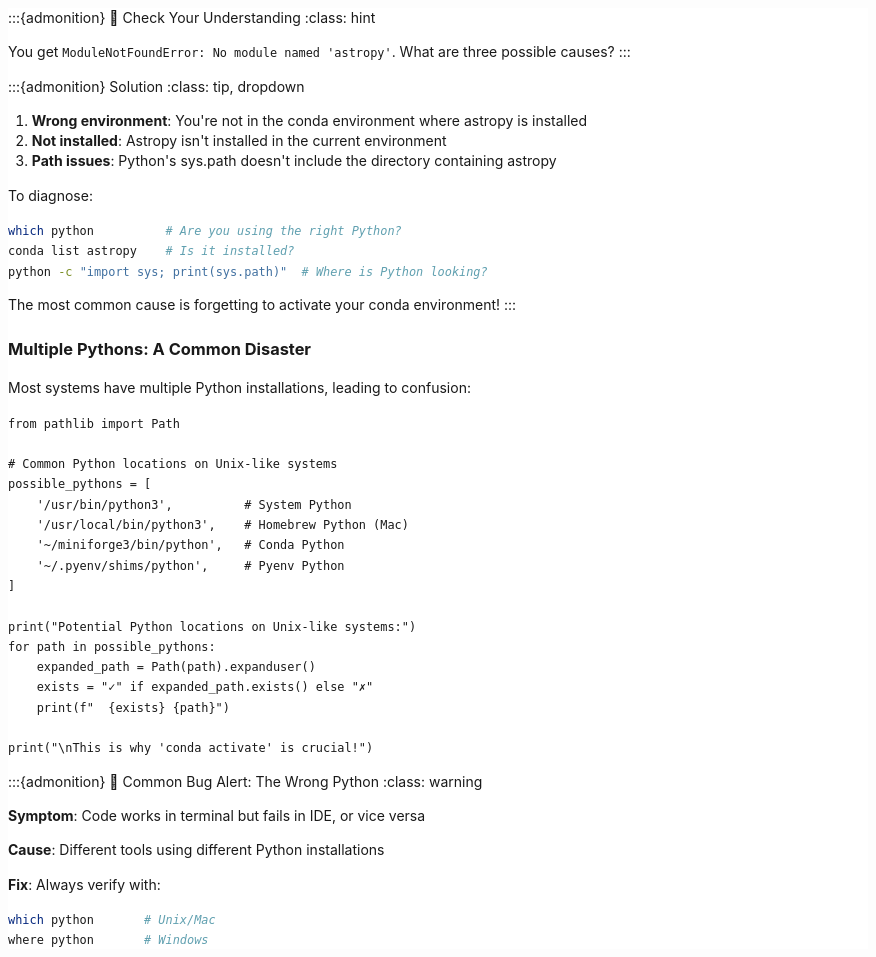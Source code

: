 :::{admonition} 🤔 Check Your Understanding
:class: hint

You get `ModuleNotFoundError: No module named 'astropy'`. What are three possible causes?
:::

:::{admonition} Solution
:class: tip, dropdown

1. **Wrong environment**: You're not in the conda environment where astropy is installed
2. **Not installed**: Astropy isn't installed in the current environment
3. **Path issues**: Python's sys.path doesn't include the directory containing astropy

To diagnose:
```bash
which python          # Are you using the right Python?
conda list astropy    # Is it installed?
python -c "import sys; print(sys.path)"  # Where is Python looking?
```

The most common cause is forgetting to activate your conda environment!
:::

### Multiple Pythons: A Common Disaster

Most systems have multiple Python installations, leading to confusion:

```{code-cell} ipython3
from pathlib import Path

# Common Python locations on Unix-like systems
possible_pythons = [
    '/usr/bin/python3',          # System Python
    '/usr/local/bin/python3',    # Homebrew Python (Mac)
    '~/miniforge3/bin/python',   # Conda Python
    '~/.pyenv/shims/python',     # Pyenv Python
]

print("Potential Python locations on Unix-like systems:")
for path in possible_pythons:
    expanded_path = Path(path).expanduser()
    exists = "✓" if expanded_path.exists() else "✗"
    print(f"  {exists} {path}")

print("\nThis is why 'conda activate' is crucial!")
```

:::{admonition} 🚨 Common Bug Alert: The Wrong Python
:class: warning

**Symptom**: Code works in terminal but fails in IDE, or vice versa

**Cause**: Different tools using different Python installations

**Fix**: Always verify with:
```bash
which python       # Unix/Mac
where python       # Windows
```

******************************

* Task brief
Begin with the line containing "3. **Path issues**: Python's" and repeat each line exactly until the records above end.

* Solution
3. **Path issues**: Python's sys.path doesn't include the directory containing astropy

To diagnose:
```bash
which python          # Are you using the right Python?
conda list astropy    # Is it installed?
python -c "import sys; print(sys.path)"  # Where is Python looking?
```

The most common cause is forgetting to activate your conda environment!
:::

### Multiple Pythons: A Common Disaster

Most systems have multiple Python installations, leading to confusion:

```{code-cell} ipython3
from pathlib import Path

# Common Python locations on Unix-like systems
possible_pythons = [
    '/usr/bin/python3',          # System Python
    '/usr/local/bin/python3',    # Homebrew Python (Mac)
    '~/miniforge3/bin/python',   # Conda Python
    '~/.pyenv/shims/python',     # Pyenv Python
]

print("Potential Python locations on Unix-like systems:")
for path in possible_pythons:
    expanded_path = Path(path).expanduser()
    exists = "✓" if expanded_path.exists() else "✗"
    print(f"  {exists} {path}")

print("\nThis is why 'conda activate' is crucial!")
```

:::{admonition} 🚨 Common Bug Alert: The Wrong Python
:class: warning

**Symptom**: Code works in terminal but fails in IDE, or vice versa

**Cause**: Different tools using different Python installations

**Fix**: Always verify with:
```bash
which python       # Unix/Mac
where python       # Windows
```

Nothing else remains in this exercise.